MATERNAL AND INFANT NUTRITION
An implementation group has been set up to oversee the implementation of Improving Maternal and Infant Nutrition: A Framework for Action* which was published in January 2011. This provided a framework for action by NHS Boards, local authorities and others in partnership to improve the nutrition of pregnant women, babies and young children and is the first to consider effective support to: improve the nutrition of mothers before and during pregnancy; promote the benefits of breastfeeding; and encourage a healthy diet throughout early childhood.
* All publications referred to within this document can be found in the publications section of the appendices.
SEASONAL FLU VACCINATION PROGRAMME
NHSScotland successfully delivered seasonal flu vaccine to those who were at risk from the virus, achieving higher levels of uptake amongst under 65s than ever before, and successfully meeting the vaccination target for the over 65's group. Unlike other parts of the UK where there were reported vaccine problems, no such difficulties were encountered in Scotland and the vaccination programme successfully provided protection for everyone who came forward. Success was driven by excellent working relationships between GPs, Community Pharmacists and NHS Boards, and underpinned by a high-profile awareness-raising campaign.

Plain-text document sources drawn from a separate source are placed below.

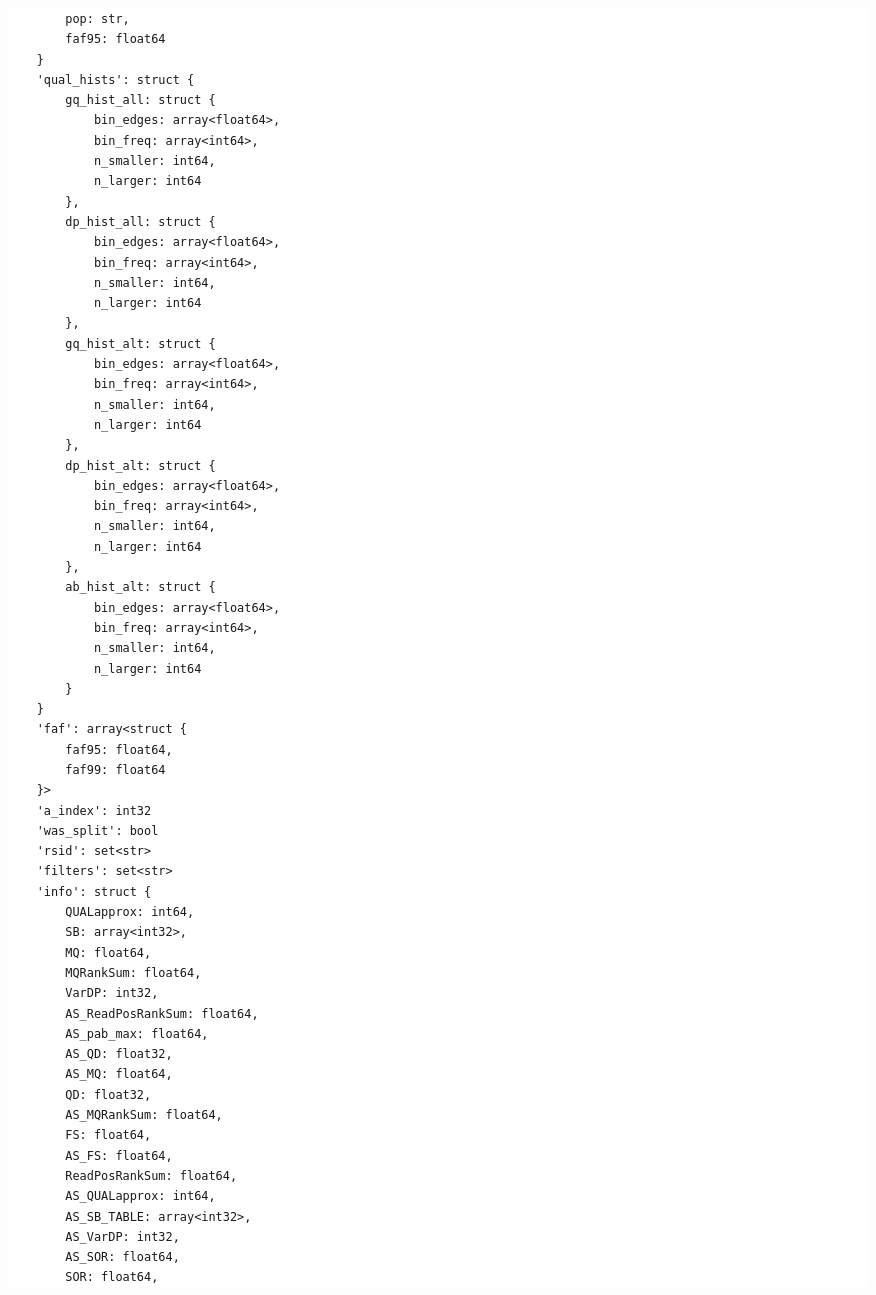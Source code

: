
 ```
        pop: str, 
        faf95: float64
    } 
    'qual_hists': struct {
        gq_hist_all: struct {
            bin_edges: array<float64>, 
            bin_freq: array<int64>, 
            n_smaller: int64, 
            n_larger: int64
        }, 
        dp_hist_all: struct {
            bin_edges: array<float64>, 
            bin_freq: array<int64>, 
            n_smaller: int64, 
            n_larger: int64
        }, 
        gq_hist_alt: struct {
            bin_edges: array<float64>, 
            bin_freq: array<int64>, 
            n_smaller: int64, 
            n_larger: int64
        }, 
        dp_hist_alt: struct {
            bin_edges: array<float64>, 
            bin_freq: array<int64>, 
            n_smaller: int64, 
            n_larger: int64
        }, 
        ab_hist_alt: struct {
            bin_edges: array<float64>, 
            bin_freq: array<int64>, 
            n_smaller: int64, 
            n_larger: int64
        }
    } 
    'faf': array<struct {
        faf95: float64, 
        faf99: float64
    }> 
    'a_index': int32 
    'was_split': bool 
    'rsid': set<str> 
    'filters': set<str> 
    'info': struct {
        QUALapprox: int64, 
        SB: array<int32>, 
        MQ: float64, 
        MQRankSum: float64, 
        VarDP: int32, 
        AS_ReadPosRankSum: float64, 
        AS_pab_max: float64, 
        AS_QD: float32, 
        AS_MQ: float64, 
        QD: float32, 
        AS_MQRankSum: float64, 
        FS: float64, 
        AS_FS: float64, 
        ReadPosRankSum: float64, 
        AS_QUALapprox: int64, 
        AS_SB_TABLE: array<int32>, 
        AS_VarDP: int32, 
        AS_SOR: float64, 
        SOR: float64, 
```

The third year of the Human Papillomavirus (HPV) vaccination programme has recently been completed, which marks the last year of the catch-up element of the programme (vaccination of older girls). Uptake figures for the schools-based element of the third year of the programme indicate that, by mid-August 2011, uptake of the first dose in S2 reached 91.8 per cent, with 90.2 per cent achieved for the second dose and 81.0 per cent for the third dose. These figures compare favourably to those collected for other parts of the UK. Amongst the catch-up cohort, by mid-August 2012, 73.9 per cent of all girls in the catch-up cohort had received one dose of HPV immunisation, 71.0 per cent had received two doses and 65.5 per cent had completed the three dose course. Again these compare favourably with other parts of the UK.
SEXUAL HEALTH AND BLOOD BORNE VIRUS FRAMEWORK
For the first time, sexual health, HIV, hepatitis C and hepatitis B have been brought together under one integrated strategy to promote a holistic, multi-agency approach to tackling poor sexual health and blood borne viruses in Scotland. It adopts an outcomes-based approach with five high-level outcomes monitored by a series of indicators and supported recommendations. The Framework is based on the solid foundations of existing policy as well as establishing a policy landscape for hepatitis B. This ambitious framework recognises the importance of active links with other policy areas such as substance misuse, education, gender-based violence and the early years as well as joined-up working between the Scottish Government, NHS Boards, local authorities and the third sector.